What Role Does the Lebanese Army Play on the Border with Israel?

Smoke rises on the Lebanese side of the border between Israel and Lebanon after an Israeli airstrike, as seen from northern Israel, November 18, 2023. (Reuters)
Smoke rises on the Lebanese side of the border between Israel and Lebanon after an Israeli airstrike, as seen from northern Israel, November 18, 2023. (Reuters)
TT

What Role Does the Lebanese Army Play on the Border with Israel?

Smoke rises on the Lebanese side of the border between Israel and Lebanon after an Israeli airstrike, as seen from northern Israel, November 18, 2023. (Reuters)
Smoke rises on the Lebanese side of the border between Israel and Lebanon after an Israeli airstrike, as seen from northern Israel, November 18, 2023. (Reuters)

The Lebanese army has been playing a limited role in the southern border regions ever since Hezbollah decided to support fighters in Gaza by opening Israel’s northern front with Lebanon.

Iran-backed Hezbollah has been clashing with Israeli forces on a daily basis since Hamas launched its Al-Aqsa Flood operation against Israel on October 7. At least 75 Hezbollah fighters have been killed so far.

Along with the United Nations Interim Force in Lebanon (UNIFIL), the army is committed to the implementation of UN Security Council resolution 1701. The resolution helped end a 33-day war between Israel and Hezbollah in 2006.

The army has been active in preventing Palestinian groups from launching attacks against Israel from southern Lebanon.
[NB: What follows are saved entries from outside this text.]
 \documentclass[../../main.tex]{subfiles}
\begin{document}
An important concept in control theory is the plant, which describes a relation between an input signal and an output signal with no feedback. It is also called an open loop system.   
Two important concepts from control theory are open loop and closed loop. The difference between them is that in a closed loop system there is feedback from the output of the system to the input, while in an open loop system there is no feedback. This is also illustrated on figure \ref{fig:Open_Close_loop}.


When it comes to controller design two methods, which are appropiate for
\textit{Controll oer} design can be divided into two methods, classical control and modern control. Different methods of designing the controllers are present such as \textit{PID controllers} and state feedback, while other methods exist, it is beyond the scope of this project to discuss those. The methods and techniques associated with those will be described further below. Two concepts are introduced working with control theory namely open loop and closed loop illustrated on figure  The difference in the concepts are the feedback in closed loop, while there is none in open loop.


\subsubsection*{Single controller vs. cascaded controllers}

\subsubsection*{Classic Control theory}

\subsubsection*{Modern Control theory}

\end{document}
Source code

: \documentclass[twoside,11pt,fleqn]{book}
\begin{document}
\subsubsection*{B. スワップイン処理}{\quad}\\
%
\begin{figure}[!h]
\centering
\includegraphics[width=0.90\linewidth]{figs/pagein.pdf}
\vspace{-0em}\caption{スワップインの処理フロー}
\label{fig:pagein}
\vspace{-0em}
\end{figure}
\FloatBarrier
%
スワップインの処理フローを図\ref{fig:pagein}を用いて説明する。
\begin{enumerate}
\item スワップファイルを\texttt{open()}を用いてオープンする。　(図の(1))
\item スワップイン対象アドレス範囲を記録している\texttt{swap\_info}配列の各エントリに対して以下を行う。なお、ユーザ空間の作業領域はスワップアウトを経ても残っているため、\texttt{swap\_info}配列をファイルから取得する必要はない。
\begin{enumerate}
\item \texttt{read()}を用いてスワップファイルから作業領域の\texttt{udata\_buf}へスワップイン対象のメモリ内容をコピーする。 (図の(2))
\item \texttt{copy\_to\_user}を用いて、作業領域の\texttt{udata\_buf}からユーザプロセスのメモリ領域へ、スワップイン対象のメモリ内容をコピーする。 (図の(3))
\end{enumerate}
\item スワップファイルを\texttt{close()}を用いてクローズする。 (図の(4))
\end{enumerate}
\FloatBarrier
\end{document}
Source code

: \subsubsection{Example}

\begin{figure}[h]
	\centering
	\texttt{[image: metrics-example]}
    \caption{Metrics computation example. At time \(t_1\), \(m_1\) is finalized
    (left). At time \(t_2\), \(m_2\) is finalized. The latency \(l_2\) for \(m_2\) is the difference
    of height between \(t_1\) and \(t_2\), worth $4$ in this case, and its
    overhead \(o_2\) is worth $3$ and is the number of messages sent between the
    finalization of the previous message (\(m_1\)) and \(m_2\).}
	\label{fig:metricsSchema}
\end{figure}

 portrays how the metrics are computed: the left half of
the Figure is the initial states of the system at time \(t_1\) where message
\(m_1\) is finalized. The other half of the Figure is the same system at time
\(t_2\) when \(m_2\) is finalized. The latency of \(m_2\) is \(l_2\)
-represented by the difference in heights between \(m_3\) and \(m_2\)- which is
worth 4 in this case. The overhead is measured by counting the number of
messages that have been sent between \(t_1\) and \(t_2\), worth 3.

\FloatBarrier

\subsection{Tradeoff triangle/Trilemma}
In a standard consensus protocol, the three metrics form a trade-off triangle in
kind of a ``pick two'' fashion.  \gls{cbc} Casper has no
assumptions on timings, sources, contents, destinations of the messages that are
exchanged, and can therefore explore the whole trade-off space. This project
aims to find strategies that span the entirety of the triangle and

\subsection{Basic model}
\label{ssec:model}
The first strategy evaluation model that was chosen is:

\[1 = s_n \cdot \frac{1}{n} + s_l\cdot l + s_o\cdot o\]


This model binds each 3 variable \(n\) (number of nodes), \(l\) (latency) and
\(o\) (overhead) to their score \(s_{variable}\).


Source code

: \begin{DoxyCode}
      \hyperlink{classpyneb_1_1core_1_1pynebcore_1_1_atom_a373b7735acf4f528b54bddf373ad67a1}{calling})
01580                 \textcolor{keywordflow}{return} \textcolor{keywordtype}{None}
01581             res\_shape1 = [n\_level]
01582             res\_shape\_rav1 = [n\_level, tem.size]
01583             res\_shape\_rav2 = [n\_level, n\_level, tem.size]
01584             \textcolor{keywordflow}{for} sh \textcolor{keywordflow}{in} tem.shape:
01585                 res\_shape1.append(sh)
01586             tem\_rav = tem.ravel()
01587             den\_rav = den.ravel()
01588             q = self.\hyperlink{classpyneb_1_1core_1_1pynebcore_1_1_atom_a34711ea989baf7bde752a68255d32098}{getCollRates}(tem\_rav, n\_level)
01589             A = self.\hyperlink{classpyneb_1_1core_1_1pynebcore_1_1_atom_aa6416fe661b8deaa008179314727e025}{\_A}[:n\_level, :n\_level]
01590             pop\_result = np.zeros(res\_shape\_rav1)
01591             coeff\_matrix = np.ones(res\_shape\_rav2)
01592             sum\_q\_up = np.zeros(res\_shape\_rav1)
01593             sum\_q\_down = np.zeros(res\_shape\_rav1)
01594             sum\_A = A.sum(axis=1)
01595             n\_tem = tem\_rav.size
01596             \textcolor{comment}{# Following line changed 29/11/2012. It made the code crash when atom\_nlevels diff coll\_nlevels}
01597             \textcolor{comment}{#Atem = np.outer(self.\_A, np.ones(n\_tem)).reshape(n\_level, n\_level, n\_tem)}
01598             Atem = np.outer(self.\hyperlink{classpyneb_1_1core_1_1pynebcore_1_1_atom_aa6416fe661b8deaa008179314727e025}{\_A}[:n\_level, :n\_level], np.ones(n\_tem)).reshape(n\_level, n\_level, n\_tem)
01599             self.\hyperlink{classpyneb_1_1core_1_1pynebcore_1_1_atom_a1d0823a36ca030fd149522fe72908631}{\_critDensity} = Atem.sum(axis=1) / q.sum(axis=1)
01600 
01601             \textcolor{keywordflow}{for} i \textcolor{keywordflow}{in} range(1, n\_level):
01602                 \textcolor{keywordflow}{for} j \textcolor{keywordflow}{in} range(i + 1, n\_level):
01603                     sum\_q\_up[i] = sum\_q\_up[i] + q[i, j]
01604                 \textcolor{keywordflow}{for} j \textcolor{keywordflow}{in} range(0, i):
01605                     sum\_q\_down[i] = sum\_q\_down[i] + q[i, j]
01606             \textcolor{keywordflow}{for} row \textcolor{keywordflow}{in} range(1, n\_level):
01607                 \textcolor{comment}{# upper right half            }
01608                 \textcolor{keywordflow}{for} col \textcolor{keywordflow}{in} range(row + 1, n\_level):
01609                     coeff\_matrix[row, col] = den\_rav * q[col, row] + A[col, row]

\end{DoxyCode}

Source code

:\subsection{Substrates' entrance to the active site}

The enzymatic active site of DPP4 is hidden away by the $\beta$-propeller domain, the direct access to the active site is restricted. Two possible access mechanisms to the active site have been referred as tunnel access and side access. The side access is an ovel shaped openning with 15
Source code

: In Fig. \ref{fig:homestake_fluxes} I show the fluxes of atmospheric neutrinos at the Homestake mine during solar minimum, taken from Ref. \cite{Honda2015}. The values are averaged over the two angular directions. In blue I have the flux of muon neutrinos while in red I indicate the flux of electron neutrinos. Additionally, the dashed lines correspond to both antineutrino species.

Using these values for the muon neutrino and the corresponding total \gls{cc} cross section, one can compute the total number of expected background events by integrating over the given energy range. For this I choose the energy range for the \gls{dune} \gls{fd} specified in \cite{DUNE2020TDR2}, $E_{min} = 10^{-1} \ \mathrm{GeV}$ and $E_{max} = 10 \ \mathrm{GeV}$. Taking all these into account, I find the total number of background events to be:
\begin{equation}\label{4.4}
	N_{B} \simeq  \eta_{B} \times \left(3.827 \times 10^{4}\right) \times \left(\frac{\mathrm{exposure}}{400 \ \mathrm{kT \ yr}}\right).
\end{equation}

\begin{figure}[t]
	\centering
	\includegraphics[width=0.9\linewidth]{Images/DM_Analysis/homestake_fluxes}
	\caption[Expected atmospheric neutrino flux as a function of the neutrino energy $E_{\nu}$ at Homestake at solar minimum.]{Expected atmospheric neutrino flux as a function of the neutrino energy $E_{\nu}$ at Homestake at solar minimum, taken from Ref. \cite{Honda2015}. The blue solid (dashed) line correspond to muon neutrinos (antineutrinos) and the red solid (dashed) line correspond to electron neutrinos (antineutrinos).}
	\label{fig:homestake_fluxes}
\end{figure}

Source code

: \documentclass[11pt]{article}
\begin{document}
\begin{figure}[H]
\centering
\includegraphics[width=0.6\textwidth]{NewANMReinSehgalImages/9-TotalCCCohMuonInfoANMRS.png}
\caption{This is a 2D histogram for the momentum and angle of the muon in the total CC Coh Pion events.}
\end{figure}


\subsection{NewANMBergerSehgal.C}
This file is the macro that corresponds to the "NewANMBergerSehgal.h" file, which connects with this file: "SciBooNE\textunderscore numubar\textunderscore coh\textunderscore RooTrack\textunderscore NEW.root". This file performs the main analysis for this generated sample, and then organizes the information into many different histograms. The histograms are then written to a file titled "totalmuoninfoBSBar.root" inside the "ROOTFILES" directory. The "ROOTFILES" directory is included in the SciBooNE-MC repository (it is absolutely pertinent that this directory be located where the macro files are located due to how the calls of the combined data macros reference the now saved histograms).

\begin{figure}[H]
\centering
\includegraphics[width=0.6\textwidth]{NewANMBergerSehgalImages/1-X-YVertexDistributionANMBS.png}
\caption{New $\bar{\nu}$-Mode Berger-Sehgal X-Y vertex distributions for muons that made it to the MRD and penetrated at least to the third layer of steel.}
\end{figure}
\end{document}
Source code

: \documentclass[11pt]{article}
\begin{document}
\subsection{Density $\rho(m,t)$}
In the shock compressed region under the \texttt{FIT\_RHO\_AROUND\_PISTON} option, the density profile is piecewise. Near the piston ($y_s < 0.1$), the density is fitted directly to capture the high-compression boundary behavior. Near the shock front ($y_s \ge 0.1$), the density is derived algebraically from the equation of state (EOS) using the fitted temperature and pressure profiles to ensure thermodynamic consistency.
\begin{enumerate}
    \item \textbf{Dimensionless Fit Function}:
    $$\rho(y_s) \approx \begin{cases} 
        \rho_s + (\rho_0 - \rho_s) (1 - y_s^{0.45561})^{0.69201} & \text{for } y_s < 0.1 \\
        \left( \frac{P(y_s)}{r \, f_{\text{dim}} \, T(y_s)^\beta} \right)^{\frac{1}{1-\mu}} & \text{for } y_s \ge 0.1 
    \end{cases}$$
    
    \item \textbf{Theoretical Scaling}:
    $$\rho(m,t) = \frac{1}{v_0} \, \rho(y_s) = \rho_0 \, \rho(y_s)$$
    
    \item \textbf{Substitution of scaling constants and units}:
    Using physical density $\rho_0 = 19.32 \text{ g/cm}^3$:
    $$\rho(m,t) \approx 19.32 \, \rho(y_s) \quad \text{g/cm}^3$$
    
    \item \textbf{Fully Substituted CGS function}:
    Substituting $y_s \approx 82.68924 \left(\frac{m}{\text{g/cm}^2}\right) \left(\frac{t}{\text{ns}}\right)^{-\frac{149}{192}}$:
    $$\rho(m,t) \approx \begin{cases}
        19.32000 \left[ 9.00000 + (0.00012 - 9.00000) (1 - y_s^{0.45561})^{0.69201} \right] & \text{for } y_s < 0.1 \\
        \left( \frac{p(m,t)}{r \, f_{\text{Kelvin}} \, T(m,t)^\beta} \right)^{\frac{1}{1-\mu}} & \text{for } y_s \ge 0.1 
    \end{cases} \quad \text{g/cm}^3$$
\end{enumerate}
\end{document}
It has been dismantling rocket launchpads that have been discovered in the fields.

A security source told Asharq Al-Awsat that the army has been carrying out sweeps of border regions in search of rocket launchers.

The presence of the military and UNIFIL has been reassuring to the locals, it added, stressing that the army will remain in its positions and is prepared for “all possibilities”.

Moreover, the source explained that the army is operating with the cover of the government. Hezbollah’s operations are, meanwhile, being covered by the state and ministerial statements.

The actions of the Palestinian factions, however, are a cause for concern, amid fears that their operations could lead to the deterioration of the security situation in the South, it added.

Political and strategic affairs researcher Khalil al-Helou said: “Officially, Lebanon is committed to resolution 1701 and the army is part of this official stance. It is therefore committed to the resolution and will not violate the truce agreement.”

It was Hezbollah, not the army, that has fired missiles at Israel, so the military must not bear the brunt of Israel’s retaliation, he added. “Whoever fired the first shot must shoulder the consequences alone,” he told Asharq Al-Awsat.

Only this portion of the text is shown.